Lady Rothburg was an exceptionally wise woman.
Epilogue
 
 
 
 
D
amien Northfield leaned back in his chair, his legs comfortably crossed at the ankle, a bottle of whiskey just within reach. His departure to Spain had been delayed on various administrative levels, which was frustrating, but other matters had turned out in a satisfactory manner.
His younger brother had married. And married well. Rebecca was even scheduled to have some of her music debut in a public recital soon. Robert had never been one to stick to convention, and flaunting his wife’s extraordinary talent was typical of his audacity.
Colton, also, was more content, more open than he had been since Damien could remember. Impending fatherhood sat well with his older brother, and Brianna fairly glowed with happiness even as she increased. She looked more beautiful than ever, which was really saying something.
He smiled lazily at his two brothers, not bothering to hide his amusement. “So they both read it?”
“And God alone knows to whom else my errant wife might loan the book.” Colton lifted a brow. “I have stopped even trying to control what she does.”
“What you mean,” Robert said in open amusement, “is you indulge her in every way.”

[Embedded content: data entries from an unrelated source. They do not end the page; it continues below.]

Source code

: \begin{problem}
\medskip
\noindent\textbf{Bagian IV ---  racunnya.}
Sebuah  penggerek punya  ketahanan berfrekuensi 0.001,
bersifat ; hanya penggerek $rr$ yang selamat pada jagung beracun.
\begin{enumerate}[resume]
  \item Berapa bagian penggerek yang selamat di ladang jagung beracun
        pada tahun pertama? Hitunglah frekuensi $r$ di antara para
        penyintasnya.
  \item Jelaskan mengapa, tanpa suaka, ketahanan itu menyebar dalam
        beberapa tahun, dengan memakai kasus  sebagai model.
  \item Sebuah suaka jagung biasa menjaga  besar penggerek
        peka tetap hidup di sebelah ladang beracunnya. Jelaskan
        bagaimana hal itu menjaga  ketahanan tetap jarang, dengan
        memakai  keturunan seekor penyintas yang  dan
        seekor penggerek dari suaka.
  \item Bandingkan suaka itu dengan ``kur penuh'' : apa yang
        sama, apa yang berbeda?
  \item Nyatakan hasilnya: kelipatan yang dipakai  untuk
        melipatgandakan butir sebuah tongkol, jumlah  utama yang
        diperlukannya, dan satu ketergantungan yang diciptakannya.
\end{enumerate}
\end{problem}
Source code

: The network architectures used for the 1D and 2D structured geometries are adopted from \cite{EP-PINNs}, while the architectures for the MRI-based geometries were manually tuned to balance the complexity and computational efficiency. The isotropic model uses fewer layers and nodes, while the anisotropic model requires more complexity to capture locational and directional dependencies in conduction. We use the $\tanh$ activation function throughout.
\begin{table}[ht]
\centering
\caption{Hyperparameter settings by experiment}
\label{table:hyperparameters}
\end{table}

“Perhaps.” Colton looked both unrepentant and relaxed.
Relaxed.
Colton.
That
was
something.
“I’m rather an admirer of the book,” Robert said and took a sip from his glass. “Damien, when you marry, you might want to see if Brianna won’t lend it out to your bride. I promise you no regrets if you give it to your beloved. Let’s just say there are certain things a gentleman won’t address with his wife that Lady Rothburg has no trouble discussing in detail.”
If his younger brother’s sinful grin was any indication, it was true.
“I’m headed back to Spain tomorrow.” Damien pointed out. “So I doubt romance of any kind is in my future, but I’ll keep it in mind.”
“One never knows.” Colton commented. “Had anyone said it was in mine, I would have protested vehemently.”
How true. How could anyone have guessed his upright older brother would marry such a lovely but impulsive young lady and manage to become a different man than the upright, unapproachable Duke of Rolthven?
On the same note, how could anyone imagine Robbie would marry a respectable young woman and be persuaded to play his cello in public, no less?
His
secrets were far more volatile and private.
Damien picked up his glass and raised it. “Shall we toast her then? Here’s to the wise but nefarious Lady Rothburg.”
Epilogue to Lady Rothburg’s Advice
 
 
 
 
In closing, my dearest reader, I wish to say I hope you have found my advice valuable, even if in only a small way. There is, naturally, no perfect formula for romantic love, as the subjects involved are human beings and therefore fallible, but if I were limited to only one piece of advice instead of an entire book, I believe I would remind both men and women that a successful partnership, sexually and emotionally, takes effort on the part of both parties. What happens in bed—or if you read chapter eight, in various other wickedly inventive places—is important, yes, for sexual desire is what draws us to each other in the first place. But as pleasurable as that may be, the most important part of any romance is the bond you grow as you share a life.